A line belongs in the answer if it contains "garantida"; copy every such line from the entries below.
*** Opening of Given entries ***
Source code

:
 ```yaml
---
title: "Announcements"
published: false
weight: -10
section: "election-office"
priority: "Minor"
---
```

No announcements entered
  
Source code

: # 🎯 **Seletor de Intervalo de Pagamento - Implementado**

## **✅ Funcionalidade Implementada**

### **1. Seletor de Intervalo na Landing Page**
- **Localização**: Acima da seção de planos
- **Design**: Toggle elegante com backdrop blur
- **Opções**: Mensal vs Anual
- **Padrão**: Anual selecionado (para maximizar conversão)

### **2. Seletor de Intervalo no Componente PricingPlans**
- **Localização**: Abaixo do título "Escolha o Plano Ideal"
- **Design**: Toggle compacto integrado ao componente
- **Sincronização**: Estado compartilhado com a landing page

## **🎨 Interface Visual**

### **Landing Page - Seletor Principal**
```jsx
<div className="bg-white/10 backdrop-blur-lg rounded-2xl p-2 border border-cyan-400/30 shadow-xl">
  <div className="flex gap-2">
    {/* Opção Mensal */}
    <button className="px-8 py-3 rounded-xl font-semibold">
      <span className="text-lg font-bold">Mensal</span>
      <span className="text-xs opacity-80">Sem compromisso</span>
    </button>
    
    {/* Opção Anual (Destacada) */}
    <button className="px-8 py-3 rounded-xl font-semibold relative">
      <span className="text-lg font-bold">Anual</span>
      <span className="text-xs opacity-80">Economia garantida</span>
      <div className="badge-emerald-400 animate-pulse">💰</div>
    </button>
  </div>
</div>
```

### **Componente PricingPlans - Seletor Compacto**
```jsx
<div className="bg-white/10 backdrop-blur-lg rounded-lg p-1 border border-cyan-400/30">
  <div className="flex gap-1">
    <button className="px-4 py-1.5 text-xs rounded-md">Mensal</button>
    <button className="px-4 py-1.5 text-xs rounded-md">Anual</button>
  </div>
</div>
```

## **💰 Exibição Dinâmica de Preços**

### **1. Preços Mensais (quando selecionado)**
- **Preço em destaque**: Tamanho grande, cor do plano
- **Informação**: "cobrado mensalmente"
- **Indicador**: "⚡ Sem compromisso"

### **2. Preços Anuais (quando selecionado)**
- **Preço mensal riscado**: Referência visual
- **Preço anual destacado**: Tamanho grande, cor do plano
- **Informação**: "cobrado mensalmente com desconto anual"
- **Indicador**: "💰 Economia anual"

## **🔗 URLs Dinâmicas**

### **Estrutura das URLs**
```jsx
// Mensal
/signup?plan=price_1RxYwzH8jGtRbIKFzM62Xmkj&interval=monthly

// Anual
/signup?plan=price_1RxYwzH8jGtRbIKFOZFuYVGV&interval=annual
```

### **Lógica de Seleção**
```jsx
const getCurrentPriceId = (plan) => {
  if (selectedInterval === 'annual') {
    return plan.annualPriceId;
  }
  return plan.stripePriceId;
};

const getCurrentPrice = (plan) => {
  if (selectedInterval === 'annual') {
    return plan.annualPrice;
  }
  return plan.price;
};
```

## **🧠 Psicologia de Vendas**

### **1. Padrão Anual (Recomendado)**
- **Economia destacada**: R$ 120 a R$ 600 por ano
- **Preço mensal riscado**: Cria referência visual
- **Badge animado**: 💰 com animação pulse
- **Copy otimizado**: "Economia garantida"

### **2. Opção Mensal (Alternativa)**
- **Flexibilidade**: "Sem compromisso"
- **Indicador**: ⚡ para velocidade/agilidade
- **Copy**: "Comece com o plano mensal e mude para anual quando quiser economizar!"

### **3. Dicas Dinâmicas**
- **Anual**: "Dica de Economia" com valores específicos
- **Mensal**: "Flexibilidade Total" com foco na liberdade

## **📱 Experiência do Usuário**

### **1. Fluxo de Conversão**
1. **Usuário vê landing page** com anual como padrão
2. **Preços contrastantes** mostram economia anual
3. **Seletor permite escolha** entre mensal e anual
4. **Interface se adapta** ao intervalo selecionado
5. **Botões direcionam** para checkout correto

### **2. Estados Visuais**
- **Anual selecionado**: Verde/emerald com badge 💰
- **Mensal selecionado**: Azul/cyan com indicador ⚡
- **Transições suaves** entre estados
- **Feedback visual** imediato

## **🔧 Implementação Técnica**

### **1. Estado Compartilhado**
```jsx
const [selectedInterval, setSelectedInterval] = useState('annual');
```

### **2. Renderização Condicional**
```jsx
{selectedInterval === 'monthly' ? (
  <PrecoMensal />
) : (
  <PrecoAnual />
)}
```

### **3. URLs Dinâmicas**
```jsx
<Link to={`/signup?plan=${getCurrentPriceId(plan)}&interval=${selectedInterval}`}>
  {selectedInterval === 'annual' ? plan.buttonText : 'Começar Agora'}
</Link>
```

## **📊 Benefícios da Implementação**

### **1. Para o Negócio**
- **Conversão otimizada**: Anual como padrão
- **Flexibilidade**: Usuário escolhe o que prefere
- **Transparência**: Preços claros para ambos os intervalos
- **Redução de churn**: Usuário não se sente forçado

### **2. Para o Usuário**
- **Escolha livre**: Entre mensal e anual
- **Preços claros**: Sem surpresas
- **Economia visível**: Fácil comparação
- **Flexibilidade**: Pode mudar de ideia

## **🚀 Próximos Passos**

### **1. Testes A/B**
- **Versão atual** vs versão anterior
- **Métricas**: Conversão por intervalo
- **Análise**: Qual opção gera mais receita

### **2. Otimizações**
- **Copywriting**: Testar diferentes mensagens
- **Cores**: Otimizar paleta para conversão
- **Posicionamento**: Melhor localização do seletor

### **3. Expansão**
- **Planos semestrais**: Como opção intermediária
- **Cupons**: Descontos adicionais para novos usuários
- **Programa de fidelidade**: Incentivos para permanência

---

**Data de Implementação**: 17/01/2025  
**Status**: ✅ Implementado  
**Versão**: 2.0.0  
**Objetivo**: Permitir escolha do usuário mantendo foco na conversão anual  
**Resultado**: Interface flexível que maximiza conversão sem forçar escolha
*** Close of Given entries ***
## [Expected answer]
      <span className="text-xs opacity-80">Economia garantida</span>
- **Copy otimizado**: "Economia garantida"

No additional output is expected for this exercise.